What you should do: Search the records below for the string "label", and report each line that contains it.

::: Extracted entries :::

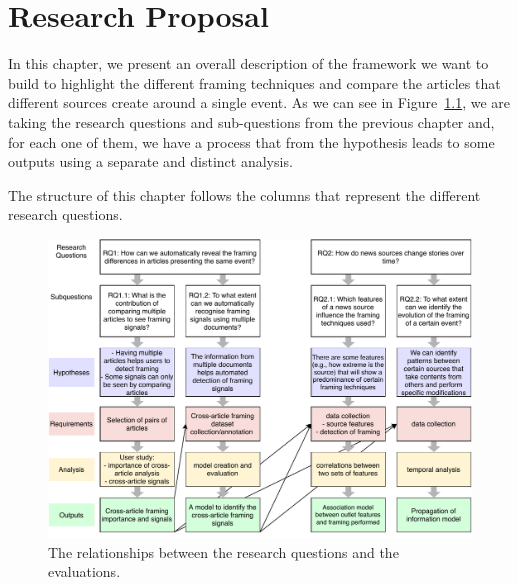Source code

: \chapter{Research Proposal}
\label{chap:proposal}





In this chapter, we present an overall description of the framework we want to build to highlight the different framing techniques and compare the articles that different sources create around a single event.
As we can see in Figure~\ref{fig:diagram}, we are taking the research questions and sub-questions from the previous chapter and, for each one of them, we have a process that from the hypothesis leads to some outputs using a separate and distinct analysis.

The structure of this chapter follows the columns that represent the different research questions.

\begin{figure}[!htb]
    \centering
    \includegraphics[width=\linewidth]{figures/diagram-RQ.pdf}
    \caption{The relationships between the research questions and the evaluations.}
    \label{fig:diagram}
\end{figure}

:::

Task answer:
\label{chap:proposal}
    \label{fig:diagram}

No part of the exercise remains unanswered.